* About this exercise:
When you reach the line in the data below that contains "- [Template construction", please start repeating lines exactly, and stop after the line that contains "known as templates.", repeating nothing else.

[[ Provided data, beginning ]]

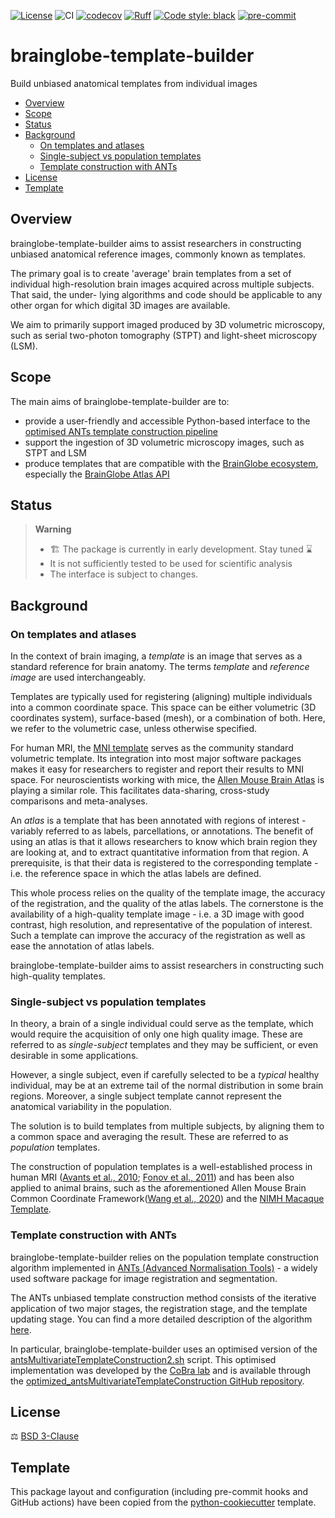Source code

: [![License](https://img.shields.io/badge/License-BSD_3--Clause-orange.svg)](https://opensource.org/licenses/BSD-3-Clause)
![CI](https://img.shields.io/github/actions/workflow/status/brainglobe/brainglobe-template-builder/test_and_deploy.yml?label=CI)
[![codecov](https://codecov.io/gh/brainglobe/brainglobe-template-builder/branch/main/graph/badge.svg?token=P8CCH3TI8K)](https://codecov.io/gh/brainglobe/brainglobe-template-builder)
[![Ruff](https://img.shields.io/endpoint?url=https://raw.githubusercontent.com/charliermarsh/ruff/main/assets/badge/v0.json)](https://github.com/charliermarsh/ruff)
[![Code style: black](https://img.shields.io/badge/code%20style-black-000000.svg)](https://github.com/python/black)
[![pre-commit](https://img.shields.io/badge/pre--commit-enabled-brightgreen?logo=pre-commit&logoColor=white)](https://github.com/pre-commit/pre-commit)

# brainglobe-template-builder
Build unbiased anatomical templates from individual images

- [Overview](#overview)
- [Scope](#scope)
- [Status](#status)
- [Background](#background)
  - [On templates and atlases](#on-templates-and-atlases)
  - [Single-subject vs population templates](#single-subject-vs-population-templates)
  - [Template construction with ANTs](#template-construction-with-ants)
- [License](#license)
- [Template](#template)

## Overview
brainglobe-template-builder aims to assist researchers in constructing unbiased anatomical reference images, commonly known as templates.

The primary goal is to create 'average' brain templates from a set of individual high-resolution brain images acquired across multiple subjects. That said, the under- 
lying algorithms and code should be applicable to any other organ for which digital 3D images are available.

We aim to primarily support imaged produced by 3D volumetric microscopy, such as serial two-photon tomography (STPT) and light-sheet microscopy (LSM).

## Scope
The main aims of brainglobe-template-builder are to:
- provide a user-friendly and accessible Python-based interface to the [optimised ANTs template construction pipeline](#template-construction-with-ants)
- support the ingestion of 3D volumetric microscopy images, such as STPT and LSM
- produce templates that are compatible with the [BrainGlobe ecosystem](https://brainglobe.info/), especially the [BrainGlobe Atlas API](https://brainglobe.info/documentation/bg-atlasapi/index.html)

## Status
> **Warning**
> - 🏗️ The package is currently in early development. Stay tuned ⌛
> - It is not sufficiently tested to be used for scientific analysis
> - The interface is subject to changes.
> 

## Background
### On templates and atlases
In the context of brain imaging, a *template* is an image that serves as a standard reference for brain anatomy. The terms *template* and *reference image* are used interchangeably.

Templates are typically used for registering (aligning) multiple individuals into a common coordinate space. This space can be either volumetric (3D coordinates system), surface-based (mesh), or a combination of both. Here, we refer to the volumetric case, unless otherwise specified.

For human MRI, the [MNI template](https://www.bic.mni.mcgill.ca/ServicesAtlases/ICBM152NLin2009) serves as the community standard volumetric template. Its integration into most major software packages makes it easy for researchers to register and report
their results to MNI space. For neuroscientists working with mice, the [Allen Mouse Brain Atlas](https://mouse.brain-map.org/static/atlas) is playing a similar role. This facilitates data-sharing, cross-study comparisons and meta-analyses.

An *atlas* is a template that has been annotated with regions of interest - variably referred to as labels, parcellations, or annotations. The benefit of using an atlas is that it allows researchers to know which brain region they are looking at, and to extract quantitative information from that region. A prerequisite, is that their data is registered
to the corresponding template - i.e. the reference space in which the atlas labels are defined.

This whole process relies on the quality of the template image, the accuracy of the registration, and the quality of the atlas labels. The cornerstone is the availability of a high-quality template image - i.e. a 3D image with good contrast, high resolution, and representative of the population of interest. Such a template can improve the accuracy of the registration as well as ease the annotation of atlas labels.

brainglobe-template-builder aims to assist researchers in constructing such high-quality templates.

### Single-subject vs population templates
In theory, a brain of a single individual could serve as the template, which would require the acquisition of only one high quality image. These are referred to as *single-subject* templates and they may be sufficient, or even desirable in some applications.

However, a single subject, even if carefully selected to be a *typical* healthy individual, may be at an extreme tail of the normal distribution in some brain regions. Moreover, a single subject template cannot represent the anatomical variability in the population.

The solution is to build templates from multiple subjects, by aligning them to a common space and averaging the result. These are referred to as *population* templates.

The construction of population templates is a well-established process in human MRI ([Avants et al., 2010](https://www.sciencedirect.com/science/article/pii/S1053811909010611); [Fonov et al., 2011](https://www.sciencedirect.com/science/article/pii/S1053811910010062#s0010)) and has been also applied to animal brains, such as the aforementioned Allen Mouse Brain Common Coordinate Framework([Wang et al., 2020](https://www.sciencedirect.com/science/article/pii/S0092867420304025#bib21)) and the [NIMH Macaque Template](https://www.sciencedirect.com/science/article/pii/S1053811921002743?via%3Dihub).

### Template construction with ANTs
brainglobe-template-builder relies on the population template construction algorithm implemented in [ANTs (Advanced Normalisation Tools)](http://stnava.github.io/ANTs/) - a widely used software package for image registration and segmentation.

The ANTs unbiased template construction method consists of the iterative application of two major stages, the registration stage, and the template updating stage. You can find a more detailed description of the algorithm [here](https://github.com/ANTsX/ANTs/issues/520).

In particular, brainglobe-template-builder uses an optimised version of the [antsMultivariateTemplateConstruction2.sh](https://github.com/ANTsX/ANTs/blob/master/Scripts/antsMultivariateTemplateConstruction2.sh) script. This optimised implementation was developed by the [CoBra lab](https://www.cobralab.ca/) and is available through the [optimized_antsMultivariateTemplateConstruction GitHub repository](https://github.com/CoBrALab/optimized_antsMultivariateTemplateConstruction/tree/master).

## License
⚖️ [BSD 3-Clause](./LICENSE)

## Template
This package layout and configuration (including pre-commit hooks and GitHub actions) have been copied from the [python-cookiecutter](https://github.com/neuroinformatics-unit/python-cookiecutter) template.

[[ Provided data, end ]]

* Response to this task:
  - [Template construction with ANTs](#template-construction-with-ants)
- [License](#license)
- [Template](#template)

## Overview
brainglobe-template-builder aims to assist researchers in constructing unbiased anatomical reference images, commonly known as templates.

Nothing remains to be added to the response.